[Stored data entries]
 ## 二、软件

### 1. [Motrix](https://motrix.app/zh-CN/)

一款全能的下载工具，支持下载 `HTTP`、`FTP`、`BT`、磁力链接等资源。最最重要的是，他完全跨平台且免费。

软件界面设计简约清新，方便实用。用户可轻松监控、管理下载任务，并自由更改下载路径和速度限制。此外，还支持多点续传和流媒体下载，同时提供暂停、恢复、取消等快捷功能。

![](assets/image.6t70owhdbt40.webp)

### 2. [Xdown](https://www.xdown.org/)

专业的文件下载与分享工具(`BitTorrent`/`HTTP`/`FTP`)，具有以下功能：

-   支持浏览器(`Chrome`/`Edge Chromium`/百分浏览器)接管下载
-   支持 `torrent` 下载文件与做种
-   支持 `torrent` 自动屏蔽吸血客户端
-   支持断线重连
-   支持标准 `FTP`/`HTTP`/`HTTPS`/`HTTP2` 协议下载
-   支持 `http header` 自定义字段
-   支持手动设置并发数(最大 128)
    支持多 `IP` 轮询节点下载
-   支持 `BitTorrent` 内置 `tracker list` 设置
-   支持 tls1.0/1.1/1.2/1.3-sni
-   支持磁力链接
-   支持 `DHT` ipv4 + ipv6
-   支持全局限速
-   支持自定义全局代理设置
--
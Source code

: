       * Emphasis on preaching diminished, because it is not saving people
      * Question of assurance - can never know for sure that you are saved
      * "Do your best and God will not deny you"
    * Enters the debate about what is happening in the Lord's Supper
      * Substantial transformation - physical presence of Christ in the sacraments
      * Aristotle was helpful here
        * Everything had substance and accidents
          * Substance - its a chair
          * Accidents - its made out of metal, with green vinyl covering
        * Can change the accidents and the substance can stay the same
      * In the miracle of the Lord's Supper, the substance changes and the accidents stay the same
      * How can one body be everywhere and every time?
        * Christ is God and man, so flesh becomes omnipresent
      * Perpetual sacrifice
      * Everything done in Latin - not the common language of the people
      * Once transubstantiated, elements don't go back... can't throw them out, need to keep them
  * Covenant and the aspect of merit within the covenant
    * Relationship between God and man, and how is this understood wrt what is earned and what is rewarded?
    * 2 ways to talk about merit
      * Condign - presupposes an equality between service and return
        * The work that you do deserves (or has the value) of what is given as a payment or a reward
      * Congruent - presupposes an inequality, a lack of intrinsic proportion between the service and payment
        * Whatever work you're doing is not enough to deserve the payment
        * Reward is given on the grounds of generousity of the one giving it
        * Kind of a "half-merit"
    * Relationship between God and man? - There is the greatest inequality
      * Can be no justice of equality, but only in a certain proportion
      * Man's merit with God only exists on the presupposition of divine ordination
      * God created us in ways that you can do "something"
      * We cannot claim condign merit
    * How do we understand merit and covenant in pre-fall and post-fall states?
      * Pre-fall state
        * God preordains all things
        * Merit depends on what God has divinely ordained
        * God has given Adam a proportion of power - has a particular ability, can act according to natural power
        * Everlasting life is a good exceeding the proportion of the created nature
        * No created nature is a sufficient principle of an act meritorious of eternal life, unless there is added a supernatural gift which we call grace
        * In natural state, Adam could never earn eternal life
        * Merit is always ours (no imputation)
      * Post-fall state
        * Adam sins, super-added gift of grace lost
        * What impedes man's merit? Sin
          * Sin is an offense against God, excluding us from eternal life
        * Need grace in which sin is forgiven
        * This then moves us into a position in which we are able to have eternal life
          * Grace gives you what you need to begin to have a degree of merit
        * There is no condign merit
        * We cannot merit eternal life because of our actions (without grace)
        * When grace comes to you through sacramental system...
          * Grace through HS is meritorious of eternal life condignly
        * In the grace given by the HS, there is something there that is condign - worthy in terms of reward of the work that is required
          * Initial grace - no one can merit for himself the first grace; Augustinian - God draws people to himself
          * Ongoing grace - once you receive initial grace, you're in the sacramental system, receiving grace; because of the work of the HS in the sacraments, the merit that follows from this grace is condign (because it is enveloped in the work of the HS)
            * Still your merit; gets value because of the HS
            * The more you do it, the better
...
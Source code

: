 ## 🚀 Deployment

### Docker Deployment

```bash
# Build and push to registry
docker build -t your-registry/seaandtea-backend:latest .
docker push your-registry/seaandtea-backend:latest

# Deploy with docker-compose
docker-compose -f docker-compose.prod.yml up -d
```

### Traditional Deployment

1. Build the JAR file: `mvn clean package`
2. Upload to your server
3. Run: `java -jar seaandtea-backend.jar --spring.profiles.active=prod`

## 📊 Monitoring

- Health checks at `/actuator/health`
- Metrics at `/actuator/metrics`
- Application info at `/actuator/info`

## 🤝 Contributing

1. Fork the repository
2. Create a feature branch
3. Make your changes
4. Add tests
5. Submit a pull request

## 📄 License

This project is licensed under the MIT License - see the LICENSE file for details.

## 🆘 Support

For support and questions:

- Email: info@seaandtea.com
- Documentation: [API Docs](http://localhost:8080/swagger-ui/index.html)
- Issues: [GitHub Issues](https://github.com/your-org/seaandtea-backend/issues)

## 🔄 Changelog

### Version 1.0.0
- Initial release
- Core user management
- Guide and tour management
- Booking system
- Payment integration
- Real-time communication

[Exercise details] The answer must consist of every line above that contains the word "through".

[Answer for the task]
        * When grace comes to you through sacramental system...
          * Grace through HS is meritorious of eternal life condignly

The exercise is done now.